Having mastered the housing loan technique can save you ten years of hard work

Source: Internet
Author: User

On the Internet, I often see the house slaves posting so bitter that since I bought a house, my mortgage has been overwhelmed, and I want to get up in the morning and owe my bank 100 yuan, not only does the house slaves greatly reduce their living standards in material terms, but also causes their mental distress and their mental health to be greatly affected.

It can be seen that housing loans are currently the biggest expense of most home buyers, and many netizens are housing slaves. Every move in the housing loan policy affects everyone's nerves. Although housing loans suffer, but how to handle the mortgage is very exquisite, master the mortgage technology, often can make thousands of yuan, let you struggle for less than 10 years. The following describes different loan repayment methods for your reference and learning. (Some references are provided in time)

Select a suitable mortgage repayment method

1. The staged repayment method is suitable for young people. As young people and college students have just joined the work and have insufficient funds at hand, this repayment method allows customers to have a grace period of 3-5 years. The amount of monthly repayment starts to be several hundred yuan. After five years, as the income increases and the economic foundation is consolidated, the repayment will also increase into the normal repayment method.

2. The same amount of principal repayment method is suitable for high-income groups. The borrower can gradually reduce the burden as the year of repayment increases. This repayment method is to allocate the principal to each month, and pay the interest between the previous repayment date and the current repayment date. Under the same conditions, the total interest paid by this repayment method is less than the same amount of interest, and the repayment burden will gradually decrease over time, but because the interest is decreasing, in the first few years, the monthly payment amount is higher than the same amount and interest, and the pressure is high. Therefore, this payment method is suitable for people with high incomes and low repayment pressure.
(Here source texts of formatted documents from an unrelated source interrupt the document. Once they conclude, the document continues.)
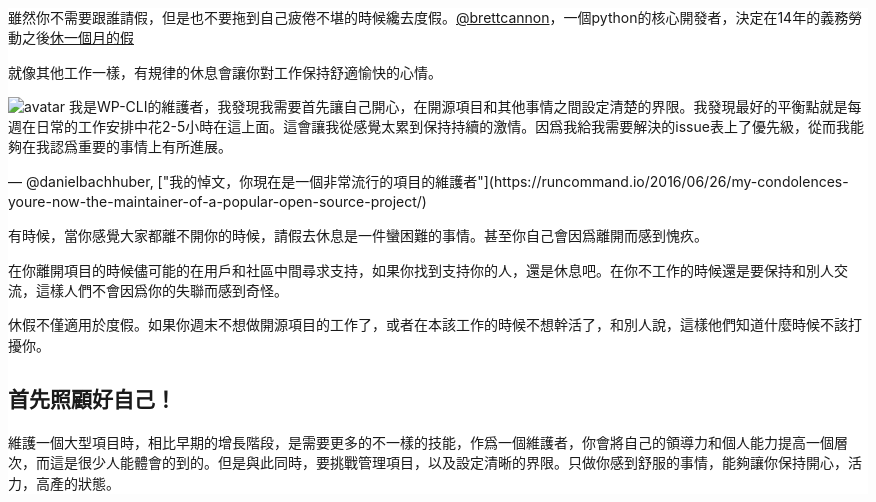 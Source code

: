 
雖然你不需要跟誰請假，但是也不要拖到自己疲倦不堪的時候纔去度假。[@brettcannon](https://github.com/brettcannon)，一個python的核心開發者，決定在14年的義務勞動之後[休一個月的假](http://www.snarky.ca/why-i-took-october-off-from-oss-volunteering)

就像其他工作一樣，有規律的休息會讓你對工作保持舒適愉快的心情。

<aside markdown="1" class="pquote">
  <img src="https://avatars1.githubusercontent.com/u/36432?v=3&s=400" class="pquote-avatar" alt="avatar">
  我是WP-CLI的維護者，我發現我需要首先讓自己開心，在開源項目和其他事情之間設定清楚的界限。我發現最好的平衡點就是每週在日常的工作安排中花2-5小時在這上面。這會讓我從感覺太累到保持持續的激情。因爲我給我需要解決的issue表上了優先級，從而我能夠在我認爲重要的事情上有所進展。
  <p markdown="1" class="pquote-credit">
— @danielbachhuber, ["我的悼文，你現在是一個非常流行的項目的維護者"](https://runcommand.io/2016/06/26/my-condolences-youre-now-the-maintainer-of-a-popular-open-source-project/)
  </p>
</aside>

有時候，當你感覺大家都離不開你的時候，請假去休息是一件蠻困難的事情。甚至你自己會因爲離開而感到愧疚。

在你離開項目的時候儘可能的在用戶和社區中間尋求支持，如果你找到支持你的人，還是休息吧。在你不工作的時候還是要保持和別人交流，這樣人們不會因爲你的失聯而感到奇怪。

休假不僅適用於度假。如果你週末不想做開源項目的工作了，或者在本該工作的時候不想幹活了，和別人說，這樣他們知道什麼時候不該打擾你。

## 首先照顧好自己！

維護一個大型項目時，相比早期的增長階段，是需要更多的不一樣的技能，作爲一個維護者，你會將自己的領導力和個人能力提高一個層次，而這是很少人能體會的到的。但是與此同時，要挑戰管理項目，以及設定清晰的界限。只做你感到舒服的事情，能夠讓你保持開心，活力，高產的狀態。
3. The same amount and interest repayment method is suitable for stable income groups. The same amount of principal and interest refers to the sum of the total amount of the mortgage loan and the total amount of interest, and then evenly spread to each month of the repayment period. As the payer, the fixed amount is returned to the bank every month, but the proportion of the principal in the monthly repayment amount increases by month and the proportion of interest decreases by month. It can be seen that families with stable incomes and economic conditions cannot invest too much in the early stage can choose this method.

4. The one-time pay-as-you-go method is applicable to business activities. One-time repayment of this interest refers to the repayment method of one-time repayment of all loan interest and the principal fund on the loan expiration date. Small enterprises or individual operators can reduce the repayment pressure.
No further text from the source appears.